### EXERCISE DESCRIPTION
Whenever a line in the data contains "Directories", show that line.

(Plain-text document sources)
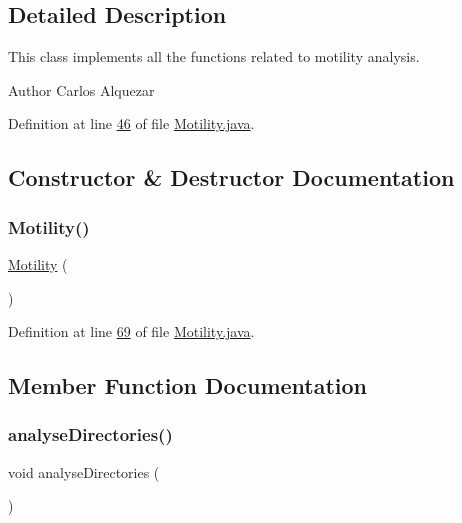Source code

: \subsection{Detailed Description}
This class implements all the functions related to motility analysis.

\begin{DoxyAuthor}{Author}
Carlos Alquezar 
\end{DoxyAuthor}


Definition at line \hyperlink{_motility_8java_source_l00046}{46} of file \hyperlink{_motility_8java_source}{Motility.\+java}.



\subsection{Constructor \& Destructor Documentation}
\hypertarget{classanalysis_1_1_motility_a7c749f31bb24070f3cb6e9133160eb34}{}\label{classanalysis_1_1_motility_a7c749f31bb24070f3cb6e9133160eb34} 
\subsubsection{\texorpdfstring{Motility()}{Motility()}}
{\footnotesize\ttfamily \hyperlink{classanalysis_1_1_motility}{Motility} (\begin{DoxyParamCaption}{ }\end{DoxyParamCaption})}



Definition at line \hyperlink{_motility_8java_source_l00069}{69} of file \hyperlink{_motility_8java_source}{Motility.\+java}.



\subsection{Member Function Documentation}
\hypertarget{classanalysis_1_1_motility_ab3d086d15d667db78ea6785d8fc90223}{}\label{classanalysis_1_1_motility_ab3d086d15d667db78ea6785d8fc90223} 
\subsubsection{\texorpdfstring{analyse\+Directories()}{analyseDirectories()}}
{\footnotesize\ttfamily void analyse\+Directories (\begin{DoxyParamCaption}{ }\end{DoxyParamCaption})\hspace{0.3cm}{\ttfamily [private]}}


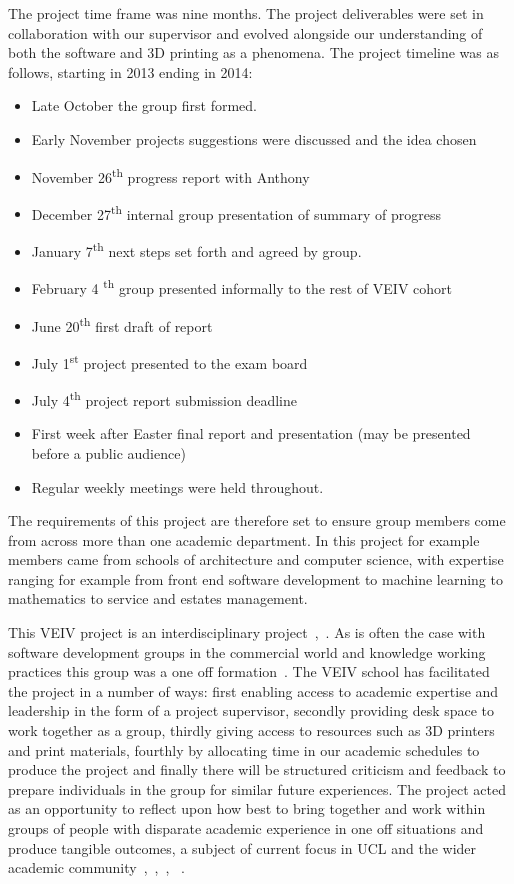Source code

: \documentclass[pdftex, 11pt]{report} %
\begin{document}
The project time frame was nine months. The project deliverables were set in collaboration with our supervisor and evolved alongside our understanding of both the software and 3D printing as a phenomena. The project timeline was as follows, starting in 2013 ending in 2014:

\begin{itemize}
\item Late October the group first formed. 
\item Early November projects suggestions were discussed and the idea chosen 
\item November 26\textsuperscript{th} progress report with Anthony 
\item December 27\textsuperscript{th} internal group presentation of summary of progress 
\item January 7\textsuperscript{th} next steps set forth and agreed by group.
\item February 4 \textsuperscript{th} group presented informally to the rest of VEIV cohort 
\item June 20\textsuperscript{th} first draft of report 
\item July 1\textsuperscript{st} project presented to the exam board
\item July 4\textsuperscript{th} project report submission deadline 
\item First week after Easter final report and presentation (may be presented before a public audience)
\item Regular weekly meetings were held throughout. 
\end{itemize}

The requirements of this project are therefore set to ensure group members come from across more than one academic department. In this project for example members came from schools of architecture and computer science, with expertise ranging for example from front end software development to machine learning to mathematics to service and estates management. 

This VEIV project is an interdisciplinary project~\cite{Davies2011},~\cite{Falk-Krzesinski2011}. As is often the case with software development groups in the commercial world and knowledge working practices this group was a one off formation~\cite{Sproull2000}. The VEIV school has facilitated the project in a number of ways: first enabling access to academic expertise and leadership in the form of a project supervisor, secondly providing desk space to work together as a group, thirdly giving access to resources such as 3D printers and print materials, fourthly by allocating time in our academic schedules to produce the project and finally there will be structured criticism and feedback to prepare individuals in the group for similar future experiences. The project acted as an opportunity to reflect upon how best to bring together and work within groups of people with disparate academic experience in one off situations and produce tangible outcomes, a subject of current focus in UCL and the wider academic community~\cite{Klein2006},~\cite{Wagner2011},~\cite{NationalResearchCouncil2005}, ~\cite{Hadorn2010}. 
\end{document}
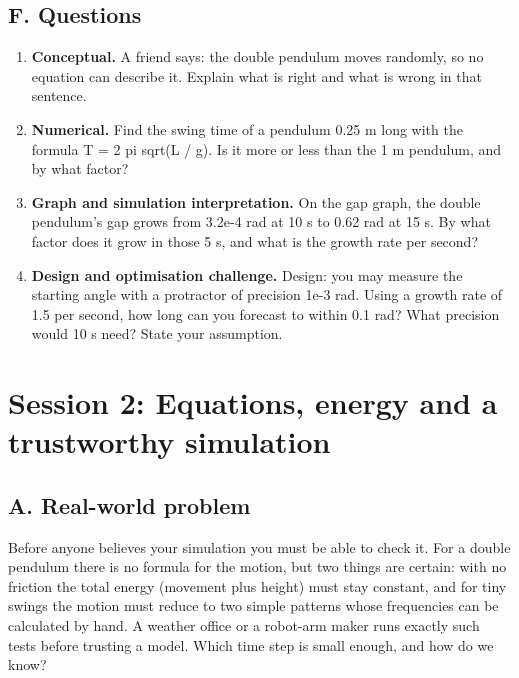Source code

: \documentclass[11pt,a4paper]{article}
\begin{document}
\subsection*{F. Questions}
\begin{enumerate}[nosep]
\item \textbf{Conceptual.} A friend says: the double pendulum moves randomly, so no equation can describe it. Explain what is right and what is wrong in that sentence.
\item \textbf{Numerical.} Find the swing time of a pendulum 0.25 m long with the formula T = 2 pi sqrt(L / g). Is it more or less than the 1 m pendulum, and by what factor?
\item \textbf{Graph and simulation interpretation.} On the gap graph, the double pendulum's gap grows from 3.2e-4 rad at 10 s to 0.62 rad at 15 s. By what factor does it grow in those 5 s, and what is the growth rate per second?
\item \textbf{Design and optimisation challenge.} Design: you may measure the starting angle with a protractor of precision 1e-3 rad. Using a growth rate of 1.5 per second, how long can you forecast to within 0.1 rad? What precision would 10 s need? State your assumption.
\end{enumerate}

\section{Session 2: Equations, energy and a trustworthy simulation}

\subsection*{A. Real-world problem}
Before anyone believes your simulation you must be able to check it. For a double pendulum there is no formula for the motion, but two things are certain: with no friction the total energy (movement plus height) must stay constant, and for tiny swings the motion must reduce to two simple patterns whose frequencies can be calculated by hand. A weather office or a robot-arm maker runs exactly such tests before trusting a model. Which time step is small enough, and how do we know?
\end{document}
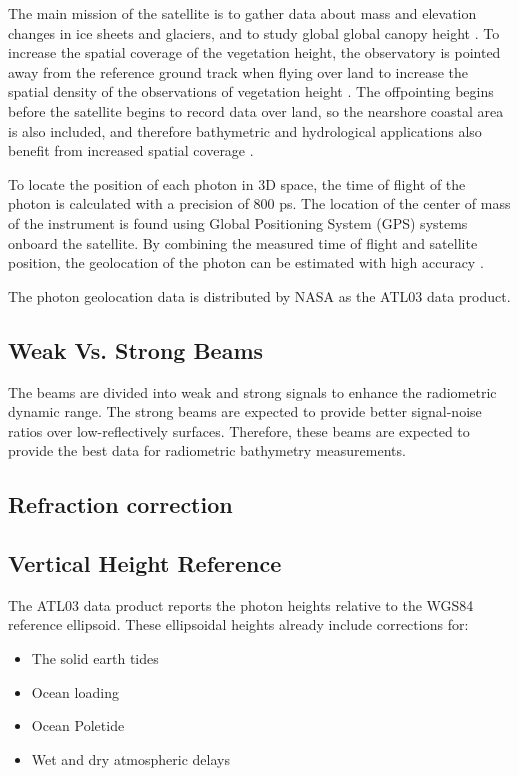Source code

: The main mission of the satellite is to gather data about mass and elevation changes in ice sheets and glaciers, and to study global global canopy height \parencite{Markus2017}. To increase the spatial coverage of the vegetation height, the observatory is pointed away from the reference ground track when flying over land to increase the spatial density of the observations of vegetation height \parencite{Markus2017}. The offpointing begins before the satellite begins to record data over land, so the nearshore coastal area is also included, and therefore bathymetric and hydrological applications also benefit from increased spatial coverage \parencite{Magruder2021}.

To locate the position of each photon in 3D space, the time of flight of the photon is calculated with a precision of 800 ps\parencite{Neumann2019d}. The location of the center of mass of the instrument is found using Global Positioning System (GPS) systems onboard the satellite. By combining the measured time of flight and satellite position, the geolocation of the photon can be estimated with high accuracy \parencite{Neumann2019d}.

The photon geolocation data is distributed by NASA as the ATL03 data product.

\subsection{Weak Vs. Strong Beams}

The beams are divided into weak and strong signals to enhance the radiometric dynamic range. The strong beams are expected to provide better signal-noise ratios over low-reflectively surfaces.\parencite{Neumann2019d} Therefore, these beams are expected to provide the best data for radiometric bathymetry measurements.

\subsection{Refraction correction}


\subsection{Vertical Height Reference}
The ATL03 data product reports the photon heights relative to the WGS84 reference ellipsoid. These ellipsoidal heights already include corrections for:

\begin{itemize}
      \item The solid earth tides 
      \item Ocean loading 
      \item Ocean Poletide 
      \item Wet and dry atmospheric delays
\end{itemize}
 
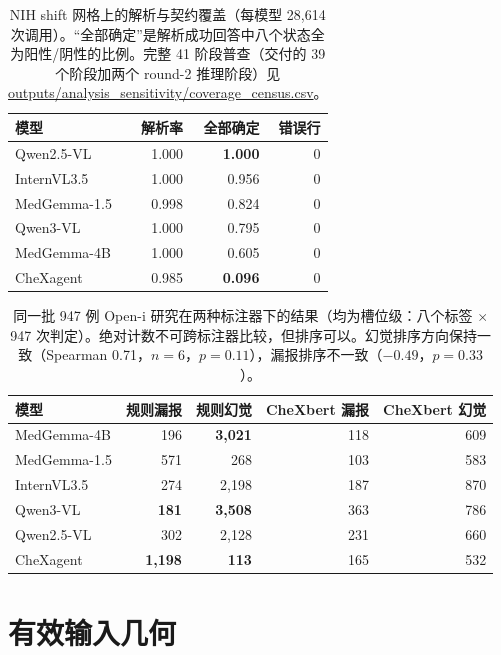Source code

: \begin{table}[H]
\centering
\small
\caption{NIH shift 网格上的解析与契约覆盖（每模型 28,614 次调用）。``全部确定''是解析成功回答中八个状态全为阳性/阴性的比例。完整 41 阶段普查（交付的 39 个阶段加两个 round-2 推理阶段）见 \url{outputs/analysis_sensitivity/coverage_census.csv}。}
\label{tab:coverage}
\begin{tabular}{lrrr}
\toprule
模型 & 解析率 & 全部确定 & 错误行 \\
\midrule
Qwen2.5-VL & 1.000 & \textbf{1.000} & 0 \\
InternVL3.5 & 1.000 & 0.956 & 0 \\
MedGemma-1.5 & 0.998 & 0.824 & 0 \\
Qwen3-VL & 1.000 & 0.795 & 0 \\
MedGemma-4B & 1.000 & 0.605 & 0 \\
CheXagent & 0.985 & \textbf{0.096} & 0 \\
\bottomrule
\end{tabular}
\end{table}

\begin{table}[H]
\centering
\small
\caption{同一批 947 例 Open-i 研究在两种标注器下的结果（均为槽位级：八个标签 $\times$ 947 次判定）。绝对计数不可跨标注器比较，但排序可以。幻觉排序方向保持一致（Spearman 0.71，$n=6$，$p=0.11$），漏报排序不一致（$-0.49$，$p=0.33$）。}
\label{tab:chexbert}
\begin{tabular}{lrrrr}
\toprule
模型 & 规则漏报 & 规则幻觉 & CheXbert 漏报 & CheXbert 幻觉 \\
\midrule
MedGemma-4B & 196 & \textbf{3,021} & 118 & 609 \\
MedGemma-1.5 & 571 & 268 & 103 & 583 \\
InternVL3.5 & 274 & 2,198 & 187 & 870 \\
Qwen3-VL & \textbf{181} & \textbf{3,508} & 363 & 786 \\
Qwen2.5-VL & 302 & 2,128 & 231 & 660 \\
CheXagent & \textbf{1,198} & \textbf{113} & 165 & 532 \\
\bottomrule
\end{tabular}
\end{table}

\section{有效输入几何}
\label{app:geometry}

### EXERCISE RESULT
\subsubsection{\texorpdfstring{analyse\+Directories()}{analyseDirectories()}}
{\footnotesize\ttfamily void analyse\+Directories (\begin{DoxyParamCaption}{ }\end{DoxyParamCaption})\hspace{0.3cm}{\ttfamily [private]}}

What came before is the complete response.